Directions for this task :: Take the entries that follow and return exactly the lines from the one holding "- Multiple files: dist/**/\*, docs/**/\*.md" through the one holding "## Related Rules", both included. Nothing else is needed.

□ □ □ □

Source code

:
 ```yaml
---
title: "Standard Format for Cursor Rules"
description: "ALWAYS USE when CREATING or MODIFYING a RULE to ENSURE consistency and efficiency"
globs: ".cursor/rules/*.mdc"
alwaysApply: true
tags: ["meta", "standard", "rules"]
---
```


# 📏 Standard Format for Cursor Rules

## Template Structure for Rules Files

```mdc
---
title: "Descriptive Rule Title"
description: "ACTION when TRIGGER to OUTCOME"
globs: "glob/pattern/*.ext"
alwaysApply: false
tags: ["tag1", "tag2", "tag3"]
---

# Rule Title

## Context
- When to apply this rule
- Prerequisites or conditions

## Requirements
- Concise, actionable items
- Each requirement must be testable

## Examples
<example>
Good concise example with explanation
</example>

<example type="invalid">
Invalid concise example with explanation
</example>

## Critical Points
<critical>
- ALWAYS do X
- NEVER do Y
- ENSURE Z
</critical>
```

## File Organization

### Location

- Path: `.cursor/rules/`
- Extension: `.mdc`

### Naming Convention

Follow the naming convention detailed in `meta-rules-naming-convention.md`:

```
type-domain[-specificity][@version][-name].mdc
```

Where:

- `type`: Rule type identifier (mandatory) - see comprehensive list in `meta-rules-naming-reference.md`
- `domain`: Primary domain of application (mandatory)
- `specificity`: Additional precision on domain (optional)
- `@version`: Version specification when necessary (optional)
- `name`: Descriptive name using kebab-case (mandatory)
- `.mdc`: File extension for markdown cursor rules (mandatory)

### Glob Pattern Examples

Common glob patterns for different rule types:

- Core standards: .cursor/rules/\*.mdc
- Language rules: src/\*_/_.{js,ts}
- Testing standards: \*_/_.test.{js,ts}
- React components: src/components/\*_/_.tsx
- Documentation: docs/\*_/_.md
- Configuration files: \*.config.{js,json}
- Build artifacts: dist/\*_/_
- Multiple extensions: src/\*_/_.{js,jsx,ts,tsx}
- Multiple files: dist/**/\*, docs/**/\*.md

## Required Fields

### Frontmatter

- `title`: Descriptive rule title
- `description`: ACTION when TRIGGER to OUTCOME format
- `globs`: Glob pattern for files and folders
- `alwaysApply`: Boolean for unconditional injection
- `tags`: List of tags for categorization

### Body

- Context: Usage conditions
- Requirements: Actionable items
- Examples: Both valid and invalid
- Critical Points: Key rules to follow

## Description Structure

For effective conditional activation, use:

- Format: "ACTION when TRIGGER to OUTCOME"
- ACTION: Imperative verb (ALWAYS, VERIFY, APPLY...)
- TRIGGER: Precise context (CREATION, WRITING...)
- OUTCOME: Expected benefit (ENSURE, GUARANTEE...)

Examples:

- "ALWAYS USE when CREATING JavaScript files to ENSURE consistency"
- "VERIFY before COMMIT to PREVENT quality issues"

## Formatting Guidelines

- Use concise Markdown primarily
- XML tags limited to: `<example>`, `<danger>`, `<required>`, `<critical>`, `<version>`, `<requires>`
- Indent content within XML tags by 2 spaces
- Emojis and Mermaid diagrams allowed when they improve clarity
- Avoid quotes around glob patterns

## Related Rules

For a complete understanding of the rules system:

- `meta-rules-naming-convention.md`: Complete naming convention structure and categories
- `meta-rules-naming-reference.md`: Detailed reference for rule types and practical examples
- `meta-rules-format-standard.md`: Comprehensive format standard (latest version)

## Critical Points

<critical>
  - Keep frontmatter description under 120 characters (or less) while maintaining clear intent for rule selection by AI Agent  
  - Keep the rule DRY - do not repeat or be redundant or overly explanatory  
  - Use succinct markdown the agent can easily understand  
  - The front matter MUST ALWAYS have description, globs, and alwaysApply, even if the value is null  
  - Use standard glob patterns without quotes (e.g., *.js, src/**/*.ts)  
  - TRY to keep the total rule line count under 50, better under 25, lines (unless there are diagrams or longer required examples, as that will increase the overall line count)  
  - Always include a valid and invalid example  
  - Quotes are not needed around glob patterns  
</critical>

□ □ □ □

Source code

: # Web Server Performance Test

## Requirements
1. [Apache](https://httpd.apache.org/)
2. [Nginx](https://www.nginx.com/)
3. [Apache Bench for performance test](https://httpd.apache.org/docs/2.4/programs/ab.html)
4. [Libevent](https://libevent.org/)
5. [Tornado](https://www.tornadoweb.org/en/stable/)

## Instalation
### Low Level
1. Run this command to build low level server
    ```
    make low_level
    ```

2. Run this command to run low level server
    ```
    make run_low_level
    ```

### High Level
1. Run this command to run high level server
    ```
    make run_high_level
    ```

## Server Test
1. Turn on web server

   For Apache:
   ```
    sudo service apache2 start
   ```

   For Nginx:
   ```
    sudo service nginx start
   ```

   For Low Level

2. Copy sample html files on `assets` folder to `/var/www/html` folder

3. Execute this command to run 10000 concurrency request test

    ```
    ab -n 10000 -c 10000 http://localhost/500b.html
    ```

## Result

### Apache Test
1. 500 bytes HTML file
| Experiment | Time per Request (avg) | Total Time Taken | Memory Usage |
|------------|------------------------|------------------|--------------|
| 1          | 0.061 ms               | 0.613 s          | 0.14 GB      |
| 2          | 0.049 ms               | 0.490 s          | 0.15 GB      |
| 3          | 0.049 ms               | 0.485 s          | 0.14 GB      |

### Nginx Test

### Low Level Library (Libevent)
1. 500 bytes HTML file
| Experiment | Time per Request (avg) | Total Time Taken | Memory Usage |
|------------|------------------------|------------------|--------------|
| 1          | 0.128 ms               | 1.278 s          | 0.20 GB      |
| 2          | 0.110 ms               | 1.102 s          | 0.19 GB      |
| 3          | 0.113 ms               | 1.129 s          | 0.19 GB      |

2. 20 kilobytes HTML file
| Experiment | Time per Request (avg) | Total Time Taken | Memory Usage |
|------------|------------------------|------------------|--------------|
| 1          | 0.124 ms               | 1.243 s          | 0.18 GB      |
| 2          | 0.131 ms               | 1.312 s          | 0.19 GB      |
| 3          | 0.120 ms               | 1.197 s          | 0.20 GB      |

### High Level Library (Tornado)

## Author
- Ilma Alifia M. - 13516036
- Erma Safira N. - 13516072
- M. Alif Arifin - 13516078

□ □ □ □

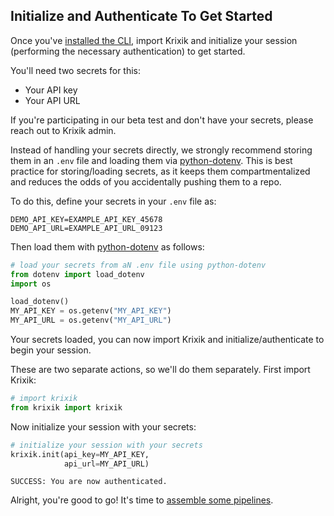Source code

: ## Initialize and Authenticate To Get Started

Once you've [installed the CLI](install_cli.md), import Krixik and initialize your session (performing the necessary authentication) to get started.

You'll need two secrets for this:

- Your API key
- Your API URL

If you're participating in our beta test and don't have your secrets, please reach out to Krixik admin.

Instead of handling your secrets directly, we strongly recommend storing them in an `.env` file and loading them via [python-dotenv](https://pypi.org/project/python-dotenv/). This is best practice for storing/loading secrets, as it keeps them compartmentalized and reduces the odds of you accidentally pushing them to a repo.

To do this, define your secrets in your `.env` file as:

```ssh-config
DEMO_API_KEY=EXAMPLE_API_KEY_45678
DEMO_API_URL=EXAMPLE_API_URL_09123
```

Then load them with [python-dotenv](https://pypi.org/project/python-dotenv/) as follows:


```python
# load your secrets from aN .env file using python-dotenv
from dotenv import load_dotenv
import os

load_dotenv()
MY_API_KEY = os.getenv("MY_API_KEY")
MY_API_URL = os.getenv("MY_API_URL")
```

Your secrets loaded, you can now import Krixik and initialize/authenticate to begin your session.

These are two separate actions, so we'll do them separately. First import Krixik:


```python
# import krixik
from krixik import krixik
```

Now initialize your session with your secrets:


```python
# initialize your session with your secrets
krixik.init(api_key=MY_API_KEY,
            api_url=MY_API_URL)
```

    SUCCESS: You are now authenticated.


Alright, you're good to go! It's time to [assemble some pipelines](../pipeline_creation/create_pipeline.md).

□ □ □ □

Answer to this exercise ::
- Multiple files: dist/**/\*, docs/**/\*.md

## Required Fields

### Frontmatter

- `title`: Descriptive rule title
- `description`: ACTION when TRIGGER to OUTCOME format
- `globs`: Glob pattern for files and folders
- `alwaysApply`: Boolean for unconditional injection
- `tags`: List of tags for categorization

### Body

- Context: Usage conditions
- Requirements: Actionable items
- Examples: Both valid and invalid
- Critical Points: Key rules to follow

## Description Structure

For effective conditional activation, use:

- Format: "ACTION when TRIGGER to OUTCOME"
- ACTION: Imperative verb (ALWAYS, VERIFY, APPLY...)
- TRIGGER: Precise context (CREATION, WRITING...)
- OUTCOME: Expected benefit (ENSURE, GUARANTEE...)

Examples:

- "ALWAYS USE when CREATING JavaScript files to ENSURE consistency"
- "VERIFY before COMMIT to PREVENT quality issues"

## Formatting Guidelines

- Use concise Markdown primarily
- XML tags limited to: `<example>`, `<danger>`, `<required>`, `<critical>`, `<version>`, `<requires>`
- Indent content within XML tags by 2 spaces
- Emojis and Mermaid diagrams allowed when they improve clarity
- Avoid quotes around glob patterns

## Related Rules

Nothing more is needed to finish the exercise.